Don’t worry about pureeing berries or straining seeds, instead simply slice up some berries and fold them into the delicious batter before baking.

This cake is light and fluffy and dense all at the same time. It has a lovely rise to is, but has a high fat content to satisfy a craving for cake!

I like making this cake in a bundt pan for a few reasons. One, it’s pretty. Two, it makes it very easy to bake in one pan.
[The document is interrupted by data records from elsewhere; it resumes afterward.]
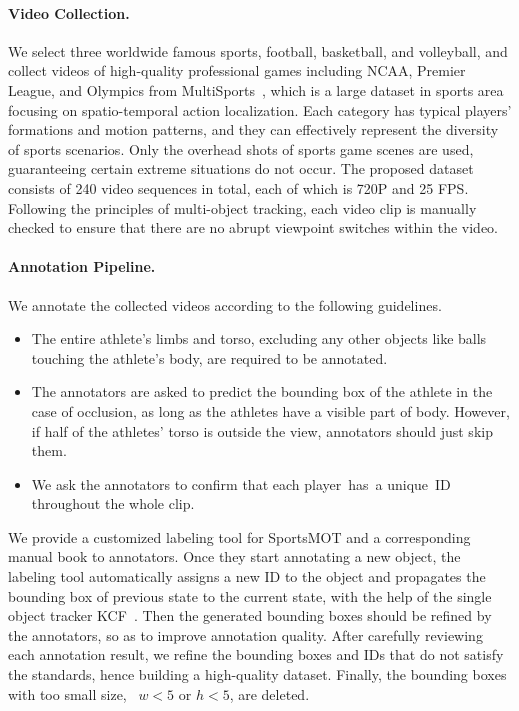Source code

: \documentclass[10pt,twocolumn,letterpaper]{article}
\begin{document}
\paragraph{Video Collection.} 
We select three worldwide famous sports, football, basketball, and volleyball, and collect videos of high-quality professional games including NCAA, Premier League, and Olympics from MultiSports~\cite{multisports}, which is a large dataset in sports area focusing on spatio-temporal action localization. 
Each category has typical players' formations and motion patterns, and they can effectively represent the diversity of sports scenarios.
Only the overhead shots of sports game scenes are used, guaranteeing certain extreme situations do not occur.
The proposed dataset consists of 240 video sequences in total, each of which is 720P and 25 FPS.
Following the principles of multi-object tracking, each video clip is manually checked to ensure that there are no abrupt viewpoint switches within the video.

\vspace{-2mm}
\paragraph{Annotation Pipeline.}
We annotate the collected videos according to the following guidelines.
\vspace{-2mm}
\begin{itemize}
  \item The entire athlete's limbs and torso, excluding any other objects like balls touching the athlete's body, are required to be annotated.
  \vspace{-2mm}
  \item The annotators are asked to predict the bounding box of the athlete in the case of occlusion, as long as the athletes have a visible part of body. However, if half of the athletes' torso is outside the view, annotators should just skip them.
  \vspace{-2mm}
  \item We ask the annotators to confirm that each player has a unique ID throughout the whole clip.
\end{itemize}

We provide a customized labeling tool for SportsMOT and a corresponding manual book to annotators.
Once they start annotating a new object, the labeling tool automatically assigns a new ID to the object and propagates the bounding box of previous state to the current state, with the help of the single object tracker KCF~\cite{hannuna2019ds}.
Then the generated bounding boxes should be refined by the annotators, so as to improve annotation quality.
After carefully reviewing each annotation result, we refine the bounding boxes and IDs that do not satisfy the standards, hence building a high-quality dataset.
Finally, the bounding boxes with too small size, ~\ie $ w<5 $ or $ h < 5 $, are deleted.
\end{document}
However, you can absolutely bake this cake in a 9×13 baking dish, or two round cake pans (8″ or 9″).

Ingredients for Strawberry Cake

For the Cake

  • eggs
  • granulated sugar
  • extra virgin olive oil
  • plain greek yogurt
  • almond extract
  • milk (any type)
  • all-purpose flour
  • almond flour
  • baking powder
  • baking soda
  • salt
  • fresh sliced strawberries

For the Glaze

  • powdered sugar
  • lemon juice
  • almond extract

If you love strawberries you will love my strawberry crepe cake, it’s worth all of the effort it takes to make! Or try my strawberry muffins for a quick weekend treat! Strawberry Pavlovas are a showstopping dessert sure to impress.
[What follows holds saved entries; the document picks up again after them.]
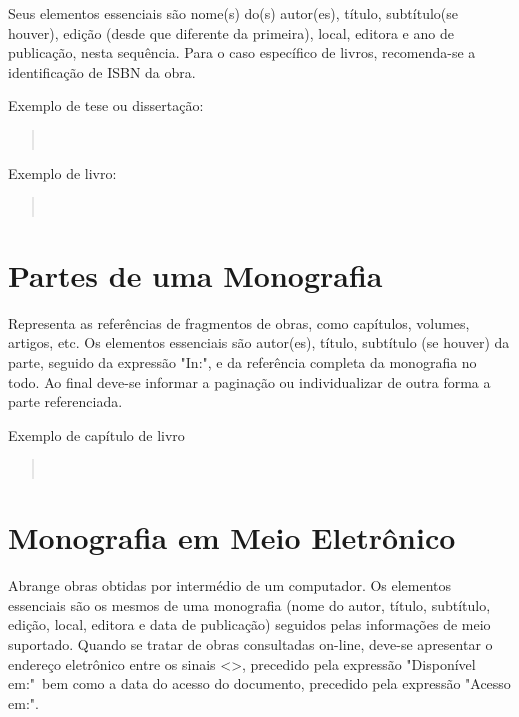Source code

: \documentclass[repeatfields,xlists,xpacks,oneside]{ufrgscca}
\begin{document}
\begin{appendix}
Seus elementos essenciais são nome(s) do(s) autor(es), título, subtítulo(se
houver), edição (desde que diferente da primeira), local, editora e ano de
publicação, nesta sequência. Para o caso específico de livros,
recomenda-se a identificação de ISBN da obra.

Exemplo de tese ou dissertação:\\

\begin{quote}\noindent{}\\\end{quote}

Exemplo de livro:\\

\begin{quote}\noindent{}\\\end{quote}


\section{Partes de uma Monografia}

Representa as referências de fragmentos de obras, como capítulos, volumes,
artigos, etc. Os elementos essenciais são autor(es), título, subtítulo (se
houver) da parte, seguido da expressão "In:", e da referência completa da
monografia no todo. Ao final deve-se informar a paginação ou individualizar
de outra forma a parte referenciada.

Exemplo de capítulo de livro\\

\begin{quote}\noindent{}\\\end{quote}


\section{Monografia em Meio Eletrônico}

Abrange obras obtidas por intermédio de um computador. Os elementos
essenciais são os mesmos de uma monografia (nome do autor, título,
subtítulo, edição, local, editora e data de publicação) seguidos pelas
informações de meio suportado. Quando se tratar de obras consultadas
on-line, deve-se apresentar o endereço eletrônico entre os sinais <>,
precedido pela expressão "Disponível em:"\ bem como a data do acesso do
documento, precedido pela expressão "Acesso em:".


\end{appendix}
\end{document}
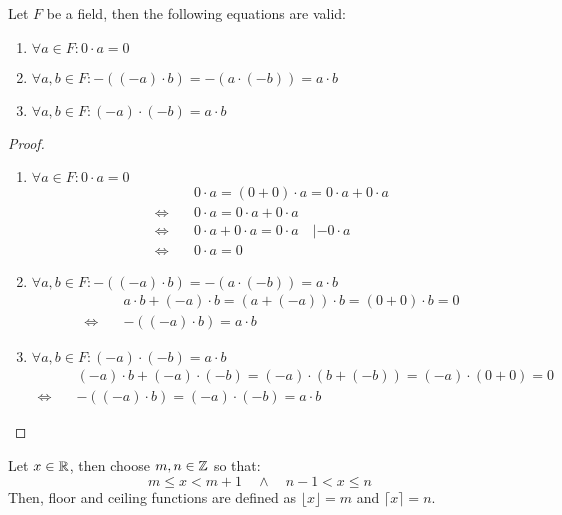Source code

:\begin{lemma}
    Let $F$ be a field, then the following equations are valid:
    \begin{enumerate}
        \item $\forall a \in F: 0 \cdot a = 0$
        \item $\forall a,b \in F: -((-a) \cdot b) = -(a \cdot (-b)) = a \cdot b$
        \item $\forall a,b \in F: (-a) \cdot (-b) = a \cdot b$
    \end{enumerate}
\end{lemma}
\begin{proof}
    \begin{enumerate}
        \item $\forall a \in F: 0 \cdot a = 0$
        \begin{align}
                                  & 0 \cdot a = (0 + 0) \cdot a = 0 \cdot a + 0 \cdot a \nonumber \\
            \Leftrightarrow \quad & 0 \cdot a = 0 \cdot a + 0 \cdot a \nonumber \\
            \Leftrightarrow \quad & 0 \cdot a + 0 \cdot a = 0 \cdot a  \quad | - 0 \cdot a \nonumber \\
            \Leftrightarrow \quad & 0 \cdot a = 0 
        \end{align}
        \item $\forall a,b \in F: -((-a) \cdot b) = -(a \cdot (-b)) = a \cdot b$
        \begin{align}
            & a \cdot b + (-a) \cdot b = (a + (-a)) \cdot b = (0 + 0) \cdot b = 0 \nonumber \\
            \Leftrightarrow \quad & -((-a) \cdot b) = a \cdot b
        \end{align}
        \item $\forall a,b \in F: (-a) \cdot (-b) = a \cdot b$
        \begin{align}
            & (-a) \cdot b + (-a) \cdot (-b) = (-a) \cdot (b + (-b)) = (-a) \cdot (0 + 0) = 0 \nonumber \\
            \Leftrightarrow \quad & -((-a) \cdot b) = (-a) \cdot (-b) = a \cdot b
        \end{align}
    \end{enumerate}
\end{proof}

\begin{definition}
    Let $x \in \mathbb{R}$, then choose $m,n \in \mathbb{Z}$ so that:
    \begin{equation}
        m \le x < m + 1 \quad \land \quad n - 1 < x \le n
    \end{equation}
    Then, floor and ceiling functions are defined as 
    $\lfloor x \rfloor = m$ and 
    $\lceil x \rceil = n$.
\end{definition}

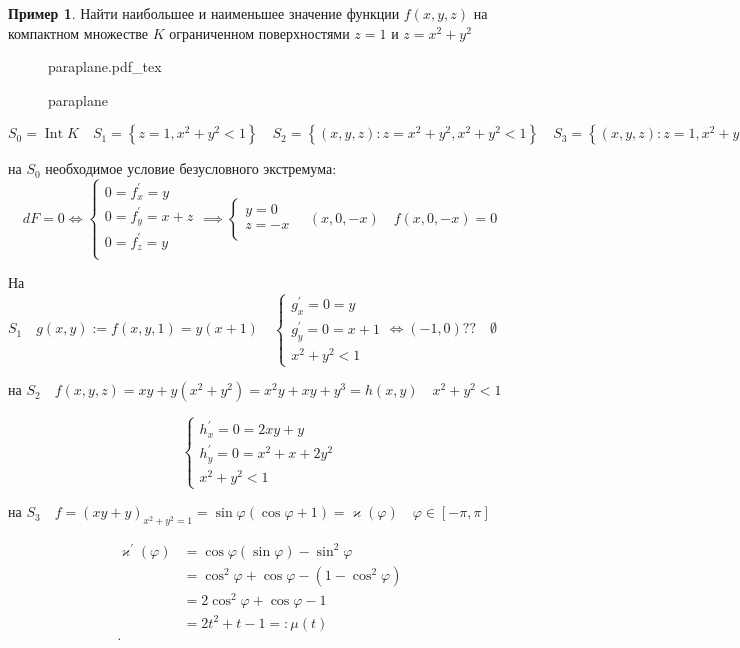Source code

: \documentclass{book}
\renewcommand\O{\ensuremath{\emptyset}}
\newcommand{\p}[1]{#1^{\prime}}
\theoremstyle{definition}
\newtheorem*{example}{Пример}
\newcommand{\incfig}[1]{%
    \def\svgwidth{\columnwidth}
    {#1.pdf_tex}
}
\DeclareMathOperator{\Int}{Int}
\begin{document}
    \begin{example}
        Найти наибольшее и наименьшее значение функции $f(x,y,z)$ на компактном множестве $K$ ограниченном поверхностями  $z = 1$ и  $z = x^2+y^2$

\begin{figure}[!ht]
    \centering
    \incfig{paraplane}
    \caption{paraplane}
    \label{fig:paraplane}
\end{figure}

$S_0 = \Int K\quad S_1 = \left\{ z = 1, x^2+y^2<1 \right\} \quad S_2 = \left\{ \left( x, y, z \right) : z = x^2+y^2, x^2+y^2<1 \right\} \quad S_3 = \left\{ \left( x,y,z\right): z = 1, x^2+y^2=1  \right\} $ 

на $S_0$ необходимое условие безусловного экстремума: \[dF = 0 \iff  \begin{cases}
     0 = \p f_x = y\\
     0 = \p f_y = x+z\\
     0 = \p f_z = y\\
\end{cases} \implies   \begin{cases}
    y = 0\\
    z = -x\\
\end{cases}\quad \left( x,0,-x \right) \quad f\left( x,0,-x \right)  = 0\]

На $S_1\quad g(x,y):= f\left( x,y,1 \right)  = y(x+1)\quad  \begin{cases}
    \p g_x = 0 = y\\
    \p g_y = 0 = x+1\\
    x^2+y^2<1
\end{cases} \iff (-1,0)??\quad \O $

на $S_2\quad f(x,y,z) = xy + y\left( x^2+y^2 \right)  = x^2y+xy+y^3 = h(x,y)\quad x^2+y^2 <1$

\[\begin{cases}
    \p h_x  = 0 = 2xy+y\\
    \p h_y = 0 = x^2+x+2y^2\\
    x^2+y^2<1
\end{cases} \]

на $S_3\quad f = (xy+y)_{x^2+y^2=1} = \sin \varphi\left( \cos \varphi + 1 \right) = \varkappa(\varphi)\quad \varphi\in[-\pi, \pi ] $

\begin{align*}
    \p \varkappa(\varphi) &= \cos \varphi\left( \sin \varphi \right)  -\sin ^2\varphi\\
                          &= \cos ^2\varphi + \cos \varphi - \left( 1-\cos ^2\varphi \right)  \\
                          &= 2\cos ^2\varphi + \cos \varphi - 1  \\
                          &= 2t^2+t-1 =: \mu(t) \\
.\end{align*}


\end{example}
\end{document}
How to Make Strawberry Cake

  1. Start by mixing the wet ingredients and the sugar. Combine the eggs, sugar, oil, yogurt, milk, and extract in a large bowl.
  2. Then add in the remaining dry ingredients: all-purpose flour, almond flour, baking soda, baking powder, and salt.
  3. Lastly, fold in the strawberries.
  4. Bake for 30-40 minutes at 350 F, until just golden and springs back gently like a sponge.

Tips for Baking this Cake

  1. Don’t over-mix the batter! Over-mixing batter can be detrimental to cakes and cookies. Stir until just combined, a few lumps are okay.
  2. Use high quality olive oil: be sure to use a high quality olive oil as it is a key player in this recipe.
  3. Use fresh strawberries: This recipe will taste best with juicy, ripe strawberries!
  4. Test the center for doneness: This cake takes a bit longer to bake than you’d think. Before pulling it out of the oven, be sure to use a cake tester to check for doneness. Simply slide a tooth pick or cake tester into the thickest part of the cake and remove – if it comes out clean, the cake is ready!

Frozen vs. Fresh Strawberries

While recipe testing my strawberry muffins, I learned that frozen strawberries will release a bit more moisture than fresh strawberries.
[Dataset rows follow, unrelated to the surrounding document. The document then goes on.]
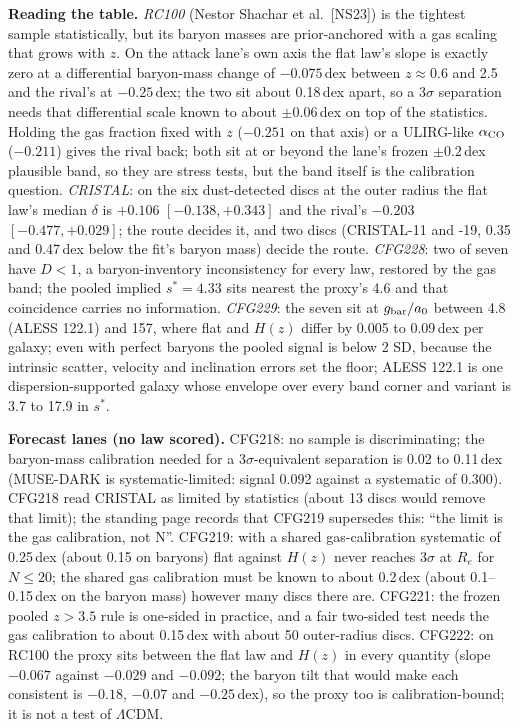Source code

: \documentclass[10pt]{article}
\begin{document}
\textbf{Reading the table.} \emph{RC100} (Nestor Shachar et al.\ [NS23]) is the tightest sample statistically, but its baryon masses are prior-anchored with a gas scaling that grows with $z$. On the attack lane's own axis the flat law's slope is exactly zero at a differential baryon-mass change of $-0.075$\,dex between $z\approx0.6$ and 2.5 and the rival's at $-0.25$\,dex; the two sit about 0.18\,dex apart, so a 3$\sigma$ separation needs that differential scale known to about $\pm0.06$\,dex on top of the statistics. Holding the gas fraction fixed with $z$ ($-0.251$ on that axis) or a ULIRG-like $\alpha_{\rm CO}$ ($-0.211$) gives the rival back; both sit at or beyond the lane's frozen $\pm0.2$\,dex plausible band, so they are stress tests, but the band itself is the calibration question. \emph{CRISTAL}: on the six dust-detected discs at the outer radius the flat law's median $\delta$ is $+0.106$ $[-0.138,+0.343]$ and the rival's $-0.203$ $[-0.477,+0.029]$; the route decides it, and two discs (CRISTAL-11 and -19, 0.35 and 0.47\,dex below the fit's baryon mass) decide the route. \emph{CFG228}: two of seven have $D<1$, a baryon-inventory inconsistency for every law, restored by the gas band; the pooled implied $s^*=4.33$ sits nearest the proxy's 4.6 and that coincidence carries no information. \emph{CFG229}: the seven sit at $g_{\rm bar}/a_0$ between 4.8 (ALESS 122.1) and 157, where flat and $H(z)$ differ by 0.005 to 0.09\,dex per galaxy; even with perfect baryons the pooled signal is below 2 SD, because the intrinsic scatter, velocity and inclination errors set the floor; ALESS 122.1 is one dispersion-supported galaxy whose envelope over every band corner and variant is 3.7 to 17.9 in $s^*$.

\textbf{Forecast lanes (no law scored).} CFG218: no sample is discriminating; the baryon-mass calibration needed for a 3$\sigma$-equivalent separation is 0.02 to 0.11\,dex (MUSE-DARK is systematic-limited: signal 0.092 against a systematic of 0.300). CFG218 read CRISTAL as limited by statistics (about 13 discs would remove that limit); the standing page records that CFG219 supersedes this: ``the limit is the gas calibration, not N''. CFG219: with a shared gas-calibration systematic of 0.25\,dex (about 0.15 on baryons) flat against $H(z)$ never reaches 3$\sigma$ at $R_e$ for $N\le20$; the shared gas calibration must be known to about 0.2\,dex (about 0.1--0.15\,dex on the baryon mass) however many discs there are. CFG221: the frozen pooled $z>3.5$ rule is one-sided in practice, and a fair two-sided test needs the gas calibration to about 0.15\,dex with about 50 outer-radius discs. CFG222: on RC100 the proxy sits between the flat law and $H(z)$ in every quantity (slope $-0.067$ against $-0.029$ and $-0.092$; the baryon tilt that would make each consistent is $-0.18$, $-0.07$ and $-0.25$\,dex), so the proxy too is calibration-bound; it is not a test of $\Lambda$CDM.
\end{document}
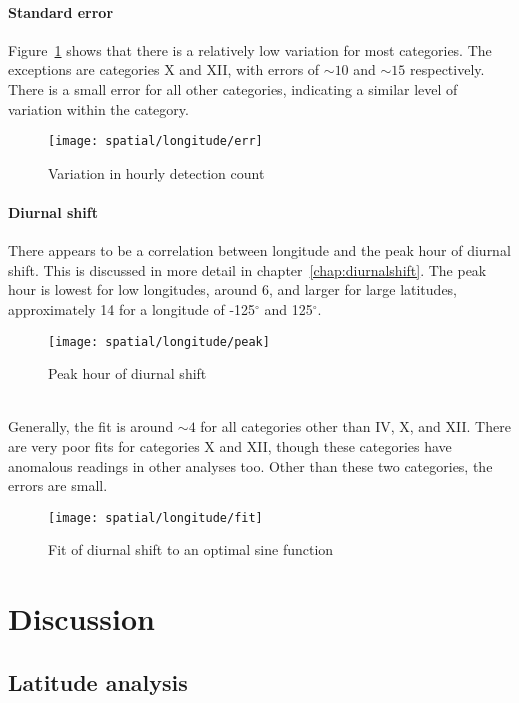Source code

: \paragraph{Standard error\\}
Figure~\ref{fig:spat:lon:err} shows that there is a relatively low variation for most categories. The exceptions are categories X and XII, with errors of ${\sim 10}$ and ${\sim 15}$ respectively. There is a small error for all other categories, indicating a similar level of variation within the category.
\begin{figure}[h!]
	\centering
	\texttt{[image: spatial/longitude/err]}
	\caption{Variation in hourly detection count
		\label{fig:spat:lon:err}}
\end{figure}
\paragraph{Diurnal shift\\}
There appears to be a correlation between longitude and the peak hour of diurnal shift. This is discussed in more detail in chapter~\ref{chap:diurnalshift}. The peak hour is lowest for low longitudes, around 6, and larger for large latitudes, approximately 14 for a longitude of -125$^{\circ}$ and 125$^{\circ}$.
\begin{figure}[h!]
	\centering
	\texttt{[image: spatial/longitude/peak]}
	\caption{Peak hour of diurnal shift
		\label{fig:spat:lon:peak}}
\end{figure}\\
Generally, the fit is around ${\sim} 4$ for all categories other than IV, X, and XII. There are very poor fits for categories X and XII, though these categories have anomalous readings in other analyses too. Other than these two categories, the errors are small.
\begin{figure}[h!]
	\centering
	\texttt{[image: spatial/longitude/fit]}
	\caption{Fit of diurnal shift to an optimal sine function
		\label{fig:spat:lon:fit}}
\end{figure}

\section{Discussion}
\subsection{Latitude analysis}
You can absolutely use frozen strawberries for this recipe, but reduce the milk by about 1/4 cup.

Make Ahead Instructions

To make this cake ahead of time, bake the cake as instructed, but don’t add the glaze until ready to eat!

The Recipe

Side view of a slice of strawberry cake on white plate with fresh strawberries.

Easy Homemade Strawberry Cake

This delicious homemade strawberry cake is full of flavor with almond extract, fresh sliced strawbrries, and slivered almonds!
Prep — 15 minutes
Cook — 30 minutes
Additional Time — 10 minutes
Total — 55 minutes
Serves — 8

Ingredients  

  • For the Cake:
  • 4 eggs
  • 1 1/2 cup granulated sugar
  • 1/2 cup extra virgin olive oil
  • 1/2 cup plain greek yogurt
  • 1/2 teaspoon almond extract
  • 3/4 cup milk any type
  • 2 cups all purpose flour
  • 1/2 cup almond flour
  • 1 1/2 teaspoons baking powder
  • 1/2 teaspoon baking soda
  • 1 teaspoon salt
  • 2-3 cups fresh sliced strawberries depending on how many you’d like!
  • For the glaze:
  • 1 1/4 cup powdered sugar
  • 2-3 tablespoons lemon juice
  • 1/4 teaspoon almond extract

Instructions 

  • Preheat oven to 350 F.
  • In a large mixing bowl whisk together the eggs, granulated sugar, extra virgin olive oil, plain greek yogurt, almond extract, and milk.
  • Once combined, fold in the flour, almond meal, baking powder, baking soda, and salt until just combined (some lumps are okay).
  • Then gently fold in the fresh sliced strawberries.
  • Transfer the batter to a greased bundt pan and bake for 30-40 minutes or until the cake springs back like a sponge and is just golden.

    While the cake cools make the glaze. Stir together the powdered sugar, lemon juice, and almond extract. The glaze should be the consistency of liquid glue. Add more powdered sugar or liquid as needed to reach your desired consistency.
  • After the cake has cooled completely, drizzle with the glaze and sprinkle with almond slivers.